-- Exercise description --
A faithful copy is required. Print each line of the data exactly and omit the pictures.
::::
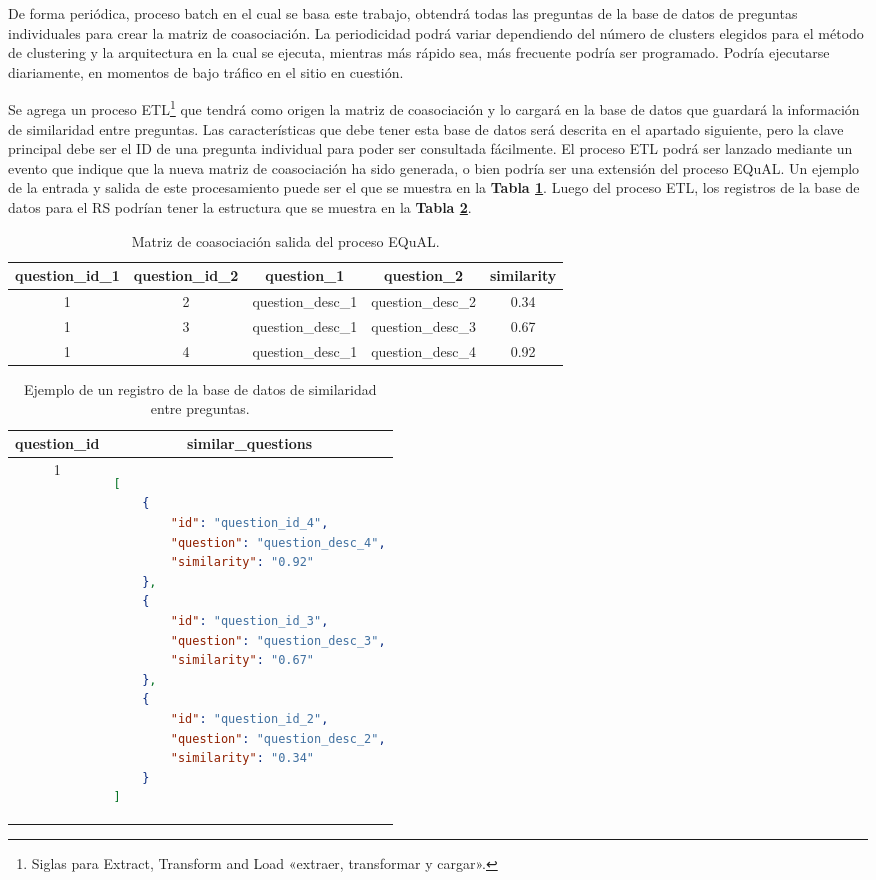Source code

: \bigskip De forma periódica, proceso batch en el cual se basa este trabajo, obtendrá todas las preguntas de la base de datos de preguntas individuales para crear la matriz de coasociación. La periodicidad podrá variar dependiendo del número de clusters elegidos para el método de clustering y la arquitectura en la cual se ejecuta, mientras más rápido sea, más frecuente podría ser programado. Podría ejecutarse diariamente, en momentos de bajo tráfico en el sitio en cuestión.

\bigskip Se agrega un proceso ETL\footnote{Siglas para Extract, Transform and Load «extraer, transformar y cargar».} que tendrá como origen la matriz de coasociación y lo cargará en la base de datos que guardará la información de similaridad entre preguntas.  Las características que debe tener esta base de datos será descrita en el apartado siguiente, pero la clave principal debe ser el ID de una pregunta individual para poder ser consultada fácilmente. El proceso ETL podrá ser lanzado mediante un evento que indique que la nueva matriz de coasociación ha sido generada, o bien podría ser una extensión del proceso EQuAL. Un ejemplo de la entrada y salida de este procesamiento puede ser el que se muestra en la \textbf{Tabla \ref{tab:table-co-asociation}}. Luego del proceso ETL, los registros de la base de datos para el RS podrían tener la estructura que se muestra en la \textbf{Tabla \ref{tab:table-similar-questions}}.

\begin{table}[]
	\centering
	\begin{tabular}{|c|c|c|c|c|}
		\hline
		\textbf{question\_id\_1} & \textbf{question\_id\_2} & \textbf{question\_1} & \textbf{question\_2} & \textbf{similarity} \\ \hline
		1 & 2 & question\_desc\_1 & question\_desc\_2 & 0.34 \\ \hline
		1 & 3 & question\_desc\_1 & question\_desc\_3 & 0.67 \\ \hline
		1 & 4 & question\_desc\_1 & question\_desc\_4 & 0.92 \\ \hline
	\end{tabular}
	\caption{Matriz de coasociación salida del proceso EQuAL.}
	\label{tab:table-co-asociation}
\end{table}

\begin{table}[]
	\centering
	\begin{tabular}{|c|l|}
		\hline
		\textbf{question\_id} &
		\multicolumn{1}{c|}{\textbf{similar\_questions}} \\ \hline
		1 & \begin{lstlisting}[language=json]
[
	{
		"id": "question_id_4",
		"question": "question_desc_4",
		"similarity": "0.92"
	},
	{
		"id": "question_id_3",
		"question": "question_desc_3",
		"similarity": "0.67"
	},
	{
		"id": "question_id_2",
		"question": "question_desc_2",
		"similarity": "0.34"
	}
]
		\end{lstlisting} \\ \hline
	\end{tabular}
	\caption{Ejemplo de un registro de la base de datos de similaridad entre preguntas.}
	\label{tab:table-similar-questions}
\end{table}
::::
-- Answer to the problem --
Source code

: \bigskip De forma periódica, proceso batch en el cual se basa este trabajo, obtendrá todas las preguntas de la base de datos de preguntas individuales para crear la matriz de coasociación. La periodicidad podrá variar dependiendo del número de clusters elegidos para el método de clustering y la arquitectura en la cual se ejecuta, mientras más rápido sea, más frecuente podría ser programado. Podría ejecutarse diariamente, en momentos de bajo tráfico en el sitio en cuestión.

\bigskip Se agrega un proceso ETL\footnote{Siglas para Extract, Transform and Load «extraer, transformar y cargar».} que tendrá como origen la matriz de coasociación y lo cargará en la base de datos que guardará la información de similaridad entre preguntas.  Las características que debe tener esta base de datos será descrita en el apartado siguiente, pero la clave principal debe ser el ID de una pregunta individual para poder ser consultada fácilmente. El proceso ETL podrá ser lanzado mediante un evento que indique que la nueva matriz de coasociación ha sido generada, o bien podría ser una extensión del proceso EQuAL. Un ejemplo de la entrada y salida de este procesamiento puede ser el que se muestra en la \textbf{Tabla \ref{tab:table-co-asociation}}. Luego del proceso ETL, los registros de la base de datos para el RS podrían tener la estructura que se muestra en la \textbf{Tabla \ref{tab:table-similar-questions}}.

\begin{table}[]
	\centering
	\begin{tabular}{|c|c|c|c|c|}
		\hline
		\textbf{question\_id\_1} & \textbf{question\_id\_2} & \textbf{question\_1} & \textbf{question\_2} & \textbf{similarity} \\ \hline
		1 & 2 & question\_desc\_1 & question\_desc\_2 & 0.34 \\ \hline
		1 & 3 & question\_desc\_1 & question\_desc\_3 & 0.67 \\ \hline
		1 & 4 & question\_desc\_1 & question\_desc\_4 & 0.92 \\ \hline
	\end{tabular}
	\caption{Matriz de coasociación salida del proceso EQuAL.}
	\label{tab:table-co-asociation}
\end{table}

\begin{table}[]
	\centering
	\begin{tabular}{|c|l|}
		\hline
		\textbf{question\_id} &
		\multicolumn{1}{c|}{\textbf{similar\_questions}} \\ \hline
		1 & \begin{lstlisting}[language=json]
[
	{
		"id": "question_id_4",
		"question": "question_desc_4",
		"similarity": "0.92"
	},
	{
		"id": "question_id_3",
		"question": "question_desc_3",
		"similarity": "0.67"
	},
	{
		"id": "question_id_2",
		"question": "question_desc_2",
		"similarity": "0.34"
	}
]
		\end{lstlisting} \\ \hline
	\end{tabular}
	\caption{Ejemplo de un registro de la base de datos de similaridad entre preguntas.}
	\label{tab:table-similar-questions}
\end{table}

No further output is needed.